• efendim bu aç aç olayi benim acemi birliginde basima gelmisti, hemen anlatayim durun...

    bir gün bölükte yatiyorum ( yanlis anlamayin yatakta degil, çimenlerde , acemi birliginde nerde öyle yatmak ? ) böyle yaymisim çimenlerin üzerine kendimi otsul bir yasam sürüyorum yani anlayacaginiz, aklimda " ulan daha dün nerdeydim simdi nerdeyim " gibi utopik sorular var,kafam dolu yani... bi kaç gündür zaten bir dedikodu vardi bölükte , dedikoduda bölüge bi kaç dansci hatunun gelecegi ve çirilçiplak show yapacaklari söylenmisti. ben de içimden " lan askeriye isi gücü birakti bizim çükümüzü mü düsünecek ? " diye bir cümle kuruvermistim. ah aptal kafam , gerçekten de öyleymis...

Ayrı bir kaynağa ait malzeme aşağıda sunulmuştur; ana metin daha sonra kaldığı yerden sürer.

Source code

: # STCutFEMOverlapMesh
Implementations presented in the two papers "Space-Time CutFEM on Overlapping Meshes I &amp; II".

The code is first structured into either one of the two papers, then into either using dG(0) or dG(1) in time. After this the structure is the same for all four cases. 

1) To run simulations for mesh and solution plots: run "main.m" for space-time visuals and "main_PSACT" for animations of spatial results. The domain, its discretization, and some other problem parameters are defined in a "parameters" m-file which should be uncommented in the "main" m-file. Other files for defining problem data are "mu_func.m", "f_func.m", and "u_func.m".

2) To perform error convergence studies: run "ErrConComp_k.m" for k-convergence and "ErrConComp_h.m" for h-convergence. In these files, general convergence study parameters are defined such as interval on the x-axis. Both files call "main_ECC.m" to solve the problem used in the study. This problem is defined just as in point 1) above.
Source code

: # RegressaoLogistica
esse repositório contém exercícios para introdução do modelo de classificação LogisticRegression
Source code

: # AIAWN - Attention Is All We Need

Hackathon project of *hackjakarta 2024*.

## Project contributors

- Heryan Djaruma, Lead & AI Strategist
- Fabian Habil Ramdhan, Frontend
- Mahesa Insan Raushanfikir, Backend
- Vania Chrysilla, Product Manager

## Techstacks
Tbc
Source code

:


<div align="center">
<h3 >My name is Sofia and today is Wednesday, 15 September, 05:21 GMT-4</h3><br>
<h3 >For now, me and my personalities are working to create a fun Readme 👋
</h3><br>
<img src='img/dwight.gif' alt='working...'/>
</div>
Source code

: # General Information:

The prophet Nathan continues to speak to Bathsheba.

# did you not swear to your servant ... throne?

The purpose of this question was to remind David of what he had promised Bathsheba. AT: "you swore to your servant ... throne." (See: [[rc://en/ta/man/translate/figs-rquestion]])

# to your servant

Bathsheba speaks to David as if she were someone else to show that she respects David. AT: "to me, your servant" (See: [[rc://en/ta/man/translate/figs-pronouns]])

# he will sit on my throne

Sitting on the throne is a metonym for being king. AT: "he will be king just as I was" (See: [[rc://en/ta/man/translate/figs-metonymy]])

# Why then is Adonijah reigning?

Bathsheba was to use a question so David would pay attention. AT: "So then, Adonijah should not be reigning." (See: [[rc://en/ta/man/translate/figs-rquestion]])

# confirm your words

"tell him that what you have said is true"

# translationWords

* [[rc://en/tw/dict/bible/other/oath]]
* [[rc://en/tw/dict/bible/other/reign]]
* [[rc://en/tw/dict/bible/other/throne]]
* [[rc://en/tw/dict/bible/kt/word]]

    nerde kalmistim ? heh ! çimlerde mutlu bir hayat sürerken , yanima bölük çavusu geldi ve;
    -fis istiyor musun ?
    -ne fisi ?
    -aç aç
    -o ne çavusum ? ben inanmiyorum ona . hani çiplak garilar gelcek o mu ?
    -evet lan , valla bak gelicek. geçen sene de gelmisler, ilgiden çok memnun kalmislar, bi daha geliyolar
    -hadi ya, pek inanmiyorum ama canim sikiliyo , öyle eglence olsun diye giderim, ver bi bilet. kaç para ?
    -1 milyon, sen merak etme aksam 7 de kapida ol 20-30 kisi geliyo bizim bölükten
    -tamamdir

    böyle bir diyolugun ardindan pek te inanmayarak aksam gösterinin olacagi sinema salonuna gittim. bu arada bir rivayete göre , hatunlar dans ederken ancak bütün salon " aç aç " diye bagirirsa soyunuyorlarmis, yoksa öyle kuru kuru alkisla soyunmuyolarmis...
    neyse derken gösteri basladi 4 adet hatun ve onlarin önünde 4 adet sandalye ( ortama erotizm katsin diye ) çiktilar sahneye. hatunlar sahneye çiktiklari an salonda kizilca kiyamet koptu zaten , malum potansiyel olarak 2000 adet erkek ortamda ne kadar büyük bir tehlike yaratir tahmin edersiniz. ön siralar karisti zaten, jandarma olaya müdahale etti, olaylari yatistirdi... hemen akabinde tüm salon " aç aç " sesleriyle inlemeye basladi, hatunun biri sahnenin önüne gelerek soyunmaya basladi, daha 2 dk önce koltukta oturup sadece alkislayan er ve erbaslar, ayakta nerdeyse hatunu görebilmek için zip zip zipliyolardi. derken hatun tamamen soyundu, 5 dk bi show yapti , biz de tabii kendisini tebrik ettik , çok basariliydi yani... o an " lan harbiden kari soyundu , helal olsun devletime " dedim... böyle bir macera iste bizimkisi...
  • fotoğrafları 2 hafta önceden asılan ablalar hakkında yorumlar hiç iyi değildi
    -hocam bunlar askerliğini burda yapmışlar vefa borçlarını ödemeye gelmişler heheee..
    -ulan bu kadar abaza olunur mu be , bunlar inşallah açmaz abi kaçar asker valla....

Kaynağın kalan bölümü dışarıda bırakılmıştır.